As with many tech companies, immigrants serve a pivotal role in bringing forward diverse viewpoints to help Google innovate. Google likely kept that in mind when it responded to the ban by creating its largest crisis fund in history, according to USA Today.
It donated $2 million and allowed its employees to match up to $2 million to be dispersed to four different groups, including the American Civil Liberties Union, the Immigrant Legal Resource Center, the International Rescue Committee and the UN Refugee Agency.
According to theLos Angeles Times, ride-ordering site Lyft also opened its wallet to refugees, pledging $1 million to the ACLU over the next four years. "Banning people of a particular faith or creed, race or identity, sexuality or ethnicity, from entering the U.S. is antithetical to both Lyft and our nation's core values," co-founders John Zimmer and Logan Green wrote in an email to their customers.
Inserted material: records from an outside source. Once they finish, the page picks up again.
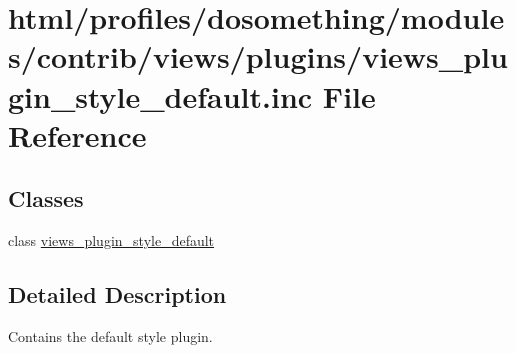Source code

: \hypertarget{views__plugin__style__default_8inc}{
\section{html/profiles/dosomething/modules/contrib/views/plugins/views\_\-plugin\_\-style\_\-default.inc File Reference}
\label{views__plugin__style__default_8inc}
}
\subsection*{Classes}
\begin{DoxyCompactItemize}
\item 
class \hyperlink{classviews__plugin__style__default}{views\_\-plugin\_\-style\_\-default}
\end{DoxyCompactItemize}


\subsection{Detailed Description}
Contains the default style plugin. 
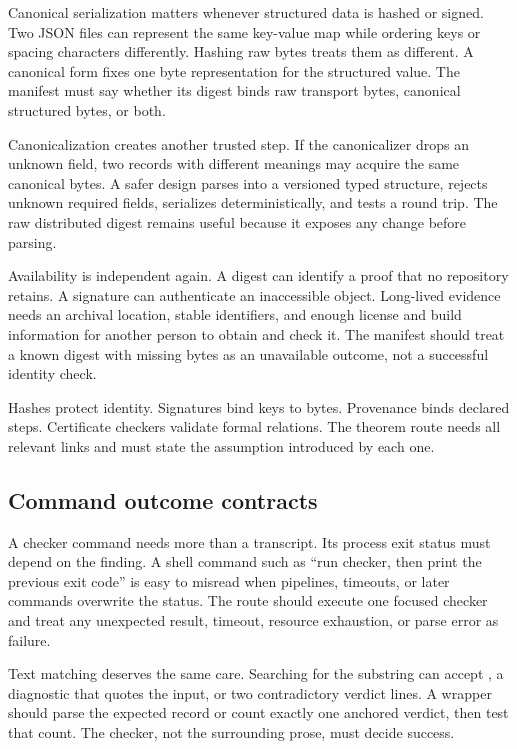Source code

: Canonical serialization matters whenever structured data is hashed or signed.
Two JSON files can represent the same key-value map while ordering keys or
spacing characters differently. Hashing raw bytes treats them as different.
A canonical form fixes one byte representation for the structured value. The
manifest must say whether its digest binds raw transport bytes, canonical
structured bytes, or both.

Canonicalization creates another trusted step. If the canonicalizer drops an
unknown field, two records with different meanings may acquire the same
canonical bytes. A safer design parses into a versioned typed structure,
rejects unknown required fields, serializes deterministically, and tests a
round trip. The raw distributed digest remains useful because it exposes any
change before parsing.

Availability is independent again. A digest can identify a proof that no
repository retains. A signature can authenticate an inaccessible object.
Long-lived evidence needs an archival location, stable identifiers, and enough
license and build information for another person to obtain and check it. The
manifest should treat a known digest with missing bytes as an unavailable
outcome, not a successful identity check.

\begin{archive}[title={Integrity is not truth}]
Hashes protect identity. Signatures bind keys to bytes. Provenance binds
declared steps. Certificate checkers validate formal relations. The theorem
route needs all relevant links and must state the assumption introduced by
each one.
\end{archive}

\subsection{Command outcome contracts}

A checker command needs more than a transcript. Its process exit status must
depend on the finding. A shell command such as ``run checker, then print the
previous exit code'' is easy to misread when pipelines, timeouts, or later
commands overwrite the status. The route should execute one focused checker
and treat any unexpected result, timeout, resource exhaustion, or parse error
as failure.

Text matching deserves the same care. Searching for the substring
 can accept , a diagnostic that quotes the input,
or two contradictory verdict lines. A wrapper should parse the expected
record or count exactly one anchored verdict, then test that count. The
checker, not the surrounding prose, must decide success.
While the CEO of Lyft's fierce competitor Uber Travis Kalanick also spoke out against the ban, Uber's failure to act in solidarity with the New York Taxi Workers' Alliance's boycott of JFK airport led #DeleteUber to trend on Sunday.
Airbnb's CEO Brian Chesky reacted by announcing the home-sharing site will provide free housing to those affected by the ban, though the Washington Post noted that no plans for how those arrangements would be made or paid for have been announced. It appears that Chesky is seeking volunteers for the program via his Twitter.
In addition, Airbnb's website hosts a page seeking donations for the UN Refugee Agency and plans to match donations up to $1 million. Again, social media responses remain mixed.